In a report that warned about the threat to the Canadian economy from the U.S. “fiscal cliff,” a worsening euro zone debt crisis, and high levels of household debt, the multinational agency said real economic growth likely slowed to 2 percent this year. It expects growth of just 1.8 percent in 2013.
But it said the economy will start accelerating part way through next year, paving the way for growth of 2.25 percent in 2014. The IMF’s World Economic Outlook in October had forecast Canadian real GDP growth of 1.9 percent in 2012 and 2 percent in 2013.
“(If) a shock hits the economy, (households) already have a lot of debt and cannot smooth consumption by borrowing, cannot really borrow their way out of the crisis, and this is where Canada is right now,” Roberto Cardarelli, the IMF’s mission chief to Canada, said in a briefing to reporters.
“The challenge for policy in this context is to support growth, to make sure that the support to growth is not going to disappear over the next few quarters and to make sure that this gradual unwinding of excesses in the housing sector is ... gradual.”
The IMF expects stronger exports and business investment to contribute to the pickup in growth in the second half of 2013, helped by more certainty in the United States, Canada’s largest trading partner.
Exports have struggled because of the relatively strong Canadian dollar, which the IMF saw as 5 to 15 percent overvalued given the country’s wide current account deficit <ID:L1E8MT3I4>.
The currency has been supported by heavy flows of foreign investment, attracted partly by the Canada’s comparatively strong economic fundamentals.
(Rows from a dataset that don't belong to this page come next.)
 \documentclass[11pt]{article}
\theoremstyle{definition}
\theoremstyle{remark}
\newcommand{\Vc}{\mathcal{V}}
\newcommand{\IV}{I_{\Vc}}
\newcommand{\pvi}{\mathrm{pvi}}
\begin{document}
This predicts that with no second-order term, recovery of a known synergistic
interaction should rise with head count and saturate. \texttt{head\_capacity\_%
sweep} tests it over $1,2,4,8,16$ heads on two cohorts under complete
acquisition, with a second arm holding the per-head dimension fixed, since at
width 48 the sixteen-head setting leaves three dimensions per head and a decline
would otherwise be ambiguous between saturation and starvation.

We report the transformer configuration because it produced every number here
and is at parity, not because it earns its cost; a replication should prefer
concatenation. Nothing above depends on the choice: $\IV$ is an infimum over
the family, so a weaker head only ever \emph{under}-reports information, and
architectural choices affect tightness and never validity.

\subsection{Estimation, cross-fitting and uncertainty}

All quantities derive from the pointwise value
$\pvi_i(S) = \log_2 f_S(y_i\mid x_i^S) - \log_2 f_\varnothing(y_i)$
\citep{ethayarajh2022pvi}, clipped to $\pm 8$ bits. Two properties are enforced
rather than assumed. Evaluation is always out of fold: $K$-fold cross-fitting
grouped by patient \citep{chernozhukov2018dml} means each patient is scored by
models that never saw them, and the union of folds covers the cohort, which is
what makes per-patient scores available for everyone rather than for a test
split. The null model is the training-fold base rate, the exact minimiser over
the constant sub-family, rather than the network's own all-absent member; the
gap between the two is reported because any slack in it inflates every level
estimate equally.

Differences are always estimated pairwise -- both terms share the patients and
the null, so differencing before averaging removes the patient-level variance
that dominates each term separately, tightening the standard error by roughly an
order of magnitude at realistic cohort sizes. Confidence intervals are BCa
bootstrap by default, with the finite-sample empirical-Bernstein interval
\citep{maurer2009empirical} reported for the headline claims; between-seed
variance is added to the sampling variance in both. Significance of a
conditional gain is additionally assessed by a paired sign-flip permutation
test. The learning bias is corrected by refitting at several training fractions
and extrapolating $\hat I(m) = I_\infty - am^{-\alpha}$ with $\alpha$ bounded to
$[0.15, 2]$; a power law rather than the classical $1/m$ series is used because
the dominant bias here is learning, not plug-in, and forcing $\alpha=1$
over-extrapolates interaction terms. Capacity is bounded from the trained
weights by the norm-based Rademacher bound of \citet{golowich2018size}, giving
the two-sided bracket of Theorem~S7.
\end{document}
Canada’s safe-haven appeal has been further boosted by an IMF plan to have big players such as central banks detail their holdings of Canadian dollars.
The multinational agency approved of the Bank of Canada’s current accommodative stance - its key interest rate sits at a below-inflation 1 percent - and said the next gradual monetary tightening should start in late 2013.
The IMF’s recommendation is similar to the median view of forecasters in a recent Reuters poll, which was that the Bank of Canada - still the most hawkish Group of Seven central bank - will resume raising interest rates in the fourth quarter of 2013. <CA/POLL>
Cardarelli said he expected Canada’s output gap - excess slack in the economy - to be absorbed by the end of 2015.
The IMF cautioned, however, on Canada’s high level of household debt. “If household imbalances continue to build up in the context of modest growth, further macro-prudential measures should be taken into account before considering an earlier start of monetary tightening,” the report said.
The agency welcomed tighter government mortgage rules introduced this year and said that if the economy were to weaken significantly, there was still room for further monetary easing.
If the U.S. “fiscal cliff” remains unresolved - which many economists say could push the United States back into recession - the IMF estimates that the impact on Canada would be around 75 percent of the effect on the U.S. economy.
On the domestic front, the IMF noted a cooling housing sector and cautioned that economic headwinds would be exacerbated by the high levels of household debt, which could force households to spend less and save more.
It said, however, Canada should be able to avoid a housing crash like the one experienced by the United States. It said the housing market is currently about 10 percent overvalued in real terms overall, and that prices should flatten out over the next five years, taking inflation into account.
While praising a sound banking system that helped Canada weather the global recession better than many of its peers, the IMF noted that Canadian banks are not immune to troubles abroad.
It said that the low interest rate environment would make profit growth challenging, prompting banks to rely more on volatile capital markets and expand abroad.
The IMF called for further steps to strengthen the financial system, and supported efforts to establish a single securities regulator.
The agency also warned that the low interest rate environment would weigh on non-bank sectors such as pension funds, which may require higher contributions.
The report said the government should continue to address long-term spending pressures.
While Ottawa’s plans to balance the budget by 2015 are “well within reach,” it said deficit-cutting may prove more difficult for some of Canada’s largest provinces. In the event of big negative shocks from abroad, the IMF recommended that the federal government consider more fiscal stimulus.